How do you see the issue about data equity feeding the insights that these AI engines then generate?

Brad Bostic:
In particular, as it relates to medications, there's a heavy need to make sure that we've got the broader diversity of datasets to guide these pathways for people, based on truly their unique qualities.
You've got the data challenge as well, where I do see the progressive leaders in our US health care system leaning into the fact that you can't use HIPAA and protecting people's privacy as a way to completely eliminate the possibility of actually delivering better health care.
All the things we're doing on these models, it's based on de-identified data. But when you step over to even the EU, where every country has its own unique privacy angle on data, we're going to have to find ways to strike that balance.
I'm all for privacy, but ultimately I'm all for a healthier planet and enabling people to live the best lives that they can live.
In the next era, what can we possibly do? The only thing is generate longer life expectancy, higher quality of life. This has to get solved.
If you look at medical devices, that's another area that we're in through one of our Health Cloud Capital portfolio companies. There is a massive surge of regulation around medical devices that is actually resulting in about 30% of the devices being taken off the market in certain parts of the world.
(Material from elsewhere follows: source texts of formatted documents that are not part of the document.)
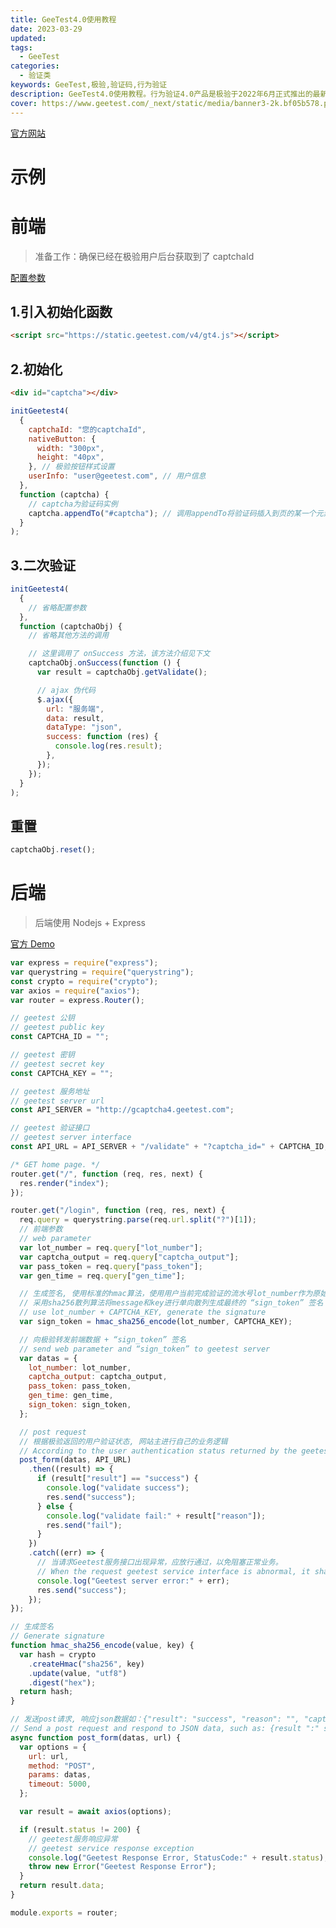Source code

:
 ```yaml
---
title: GeeTest4.0使用教程
date: 2023-03-29
updated:
tags:
  - GeeTest
categories:
  - 验证类
keywords: GeeTest,极验,验证码,行为验证
description: GeeTest4.0使用教程。行为验证4.0产品是极验于2022年6月正式推出的最新一代验证码产品，结合环境检测、行为特征、POW工作量证明、视觉模型热更等多项技术，在注册、登录、下单、防作弊等多种场景提供人机智能分流验证服务，为企业安全保驾护航。
cover: https://www.geetest.com/_next/static/media/banner3-2k.bf05b578.png
---
```


[官方网站](https://www.geetest.com/adaptive-captcha-demo)

# 示例

<script src="https://static.geetest.com/v4/gt4.js"></script>
<div id="captcha"></div>
<script>
initGeetest4(
  {
    captchaId: "37e44d588298c886c5598e761b83efbb",
    nativeButton: {
      width: "300px",
      height: "40px",
    }, // 极验按钮样式设置
    userInfo: "user@zhangsifan.com", // 用户信息
  },
  function (captcha) {
    // captcha为验证码实例
    captcha.appendTo("#captcha"); // 调用appendTo将验证码插入到页的某一个元素中，这个元素用户可以自定义
    captcha.onSuccess(() => {
      var result = captcha.getValidate();
      fetch("https://api.zhangsifan.com/geetest/validate_v4", {
        method: "POST",
        body: JSON.stringify(result),
        headers: {
          "Content-Type": "application/json",
        },
      }).then(async (response) => {
        const { result } = await response.json();
        if (result.success) {
          if (window.confirm("验证成功,是否重置验证器?")) {
            captcha.reset();
          }
        }
      });
    });
  }
);
</script>

# 前端

> 准备工作：确保已经在极验用户后台获取到了 captchaId

[配置参数](https://docs.geetest.com/gt4/apirefer/api/web/#%E9%85%8D%E7%BD%AE%E5%8F%82%E6%95%B0)

## 1.引入初始化函数

```html
<script src="https://static.geetest.com/v4/gt4.js"></script>
```

## 2.初始化

```html
<div id="captcha"></div>
```

```javascript
initGeetest4(
  {
    captchaId: "您的captchaId",
    nativeButton: {
      width: "300px",
      height: "40px",
    }, // 极验按钮样式设置
    userInfo: "user@geetest.com", // 用户信息
  },
  function (captcha) {
    // captcha为验证码实例
    captcha.appendTo("#captcha"); // 调用appendTo将验证码插入到页的某一个元素中，这个元素用户可以自定义
  }
);
```

## 3.二次验证

```js
initGeetest4(
  {
    // 省略配置参数
  },
  function (captchaObj) {
    // 省略其他方法的调用

    // 这里调用了 onSuccess 方法，该方法介绍见下文
    captchaObj.onSuccess(function () {
      var result = captchaObj.getValidate();

      // ajax 伪代码
      $.ajax({
        url: "服务端",
        data: result,
        dataType: "json",
        success: function (res) {
          console.log(res.result);
        },
      });
    });
  }
);
```

## 重置

```js
captchaObj.reset();
```

# 后端

> 后端使用 Nodejs + Express

[官方 Demo](https://github.com/GeeTeam/gt4_node_express_demo)

```js
var express = require("express");
var querystring = require("querystring");
const crypto = require("crypto");
var axios = require("axios");
var router = express.Router();

// geetest 公钥
// geetest public key
const CAPTCHA_ID = "";

// geetest 密钥
// geetest secret key
const CAPTCHA_KEY = "";

// geetest 服务地址
// geetest server url
const API_SERVER = "http://gcaptcha4.geetest.com";

// geetest 验证接口
// geetest server interface
const API_URL = API_SERVER + "/validate" + "?captcha_id=" + CAPTCHA_ID;

/* GET home page. */
router.get("/", function (req, res, next) {
  res.render("index");
});

router.get("/login", function (req, res, next) {
  req.query = querystring.parse(req.url.split("?")[1]);
  // 前端参数
  // web parameter
  var lot_number = req.query["lot_number"];
  var captcha_output = req.query["captcha_output"];
  var pass_token = req.query["pass_token"];
  var gen_time = req.query["gen_time"];

  // 生成签名, 使用标准的hmac算法，使用用户当前完成验证的流水号lot_number作为原始消息message，使用客户验证私钥作为key
  // 采用sha256散列算法将message和key进行单向散列生成最终的 “sign_token” 签名
  // use lot_number + CAPTCHA_KEY, generate the signature
  var sign_token = hmac_sha256_encode(lot_number, CAPTCHA_KEY);

  // 向极验转发前端数据 + “sign_token” 签名
  // send web parameter and “sign_token” to geetest server
  var datas = {
    lot_number: lot_number,
    captcha_output: captcha_output,
    pass_token: pass_token,
    gen_time: gen_time,
    sign_token: sign_token,
  };

  // post request
  // 根据极验返回的用户验证状态, 网站主进行自己的业务逻辑
  // According to the user authentication status returned by the geetest, the website owner carries out his own business logic
  post_form(datas, API_URL)
    .then((result) => {
      if (result["result"] == "success") {
        console.log("validate success");
        res.send("success");
      } else {
        console.log("validate fail:" + result["reason"]);
        res.send("fail");
      }
    })
    .catch((err) => {
      // 当请求Geetest服务接口出现异常，应放行通过，以免阻塞正常业务。
      // When the request geetest service interface is abnormal, it shall be released to avoid blocking normal business.
      console.log("Geetest server error:" + err);
      res.send("success");
    });
});

// 生成签名
// Generate signature
function hmac_sha256_encode(value, key) {
  var hash = crypto
    .createHmac("sha256", key)
    .update(value, "utf8")
    .digest("hex");
  return hash;
}

// 发送post请求, 响应json数据如：{"result": "success", "reason": "", "captcha_args": {}}
// Send a post request and respond to JSON data, such as: {result ":" success "," reason ":" "," captcha_args ": {}}
async function post_form(datas, url) {
  var options = {
    url: url,
    method: "POST",
    params: datas,
    timeout: 5000,
  };

  var result = await axios(options);

  if (result.status != 200) {
    // geetest服务响应异常
    // geetest service response exception
    console.log("Geetest Response Error, StatusCode:" + result.status);
    throw new Error("Geetest Response Error");
  }
  return result.data;
}

module.exports = router;
```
It's kind of whack-a-mole. There's always something to swing at.

Dr. Daniel Kraft:
Oftentimes, the regulators are not necessarily recognizing our exponential aid. I've seen many examples of where patient data didn't flow. The patient may have died with their privacy intact, but they might rather be alive and thriving if their data was shared more readily.

Brad Bostic:
I kind of harken back to the Diamandis book Abundance. The subtitle is, The Future is Much Brighter Than You Think.
We've got this incredible opportunity that's like once in multiple generations, to advance the ball. It's because you've got access to medical information that's digital, unlike you've ever had.
You've got this access to compute. You have a collection of really intelligent, committed people working on these different areas of innovation.
You put all those things together and there could not be a better time to accelerate in health care.
If you just read headlines, you might be despondent. But if you actually are in the mix, in the front lines, seeing how things are changing for the better, I have no doubt that within our lifetimes we will have new predictive models that allow us to get ahead of the curve and cut way back on people developing Type II diabetes.

Dr. Daniel Kraft:
Yeah. It's a very exciting time. Certainly, Covid has been a bit of a catalyst to bring us into this health age. The trick is to translate that into real action.
It's also, the future is already here. It's just not evenly distributed. I've run a conference for 10 years, called Exponential Medicine. Now it's called NextMed Health, where the whole theme is, how do you bring people together to see what is now and what's near and what's next? Because often we don't need to reinvent the wheel.
Any other closing thoughts you'd want to share with clinicians out there, who are often struggling to deal with an overload of laboratory and other data?

Brad Bostic:
First of all, thank you to everybody who is in the care delivery environment. It's not an easy job. All this change, while exciting, also I think is accompanied by a fair amount of stress and inefficiency as we make the change.
I think it's a fool's errand to attempt to just perpetuate fee-for-service as a vehicle to generate economics as a individual who's delivering care.
I don't think you should consider value-based care and reducing care cost as something that can only be done by limiting access to care. That's the negative side of it, potentially.

Dr. Daniel Kraft:
Well, Brad Bostic, thank you for joining us in Healthy Conversations and to you and your team at hc1 for hopefully helping move that needle to continuously improve health care for all.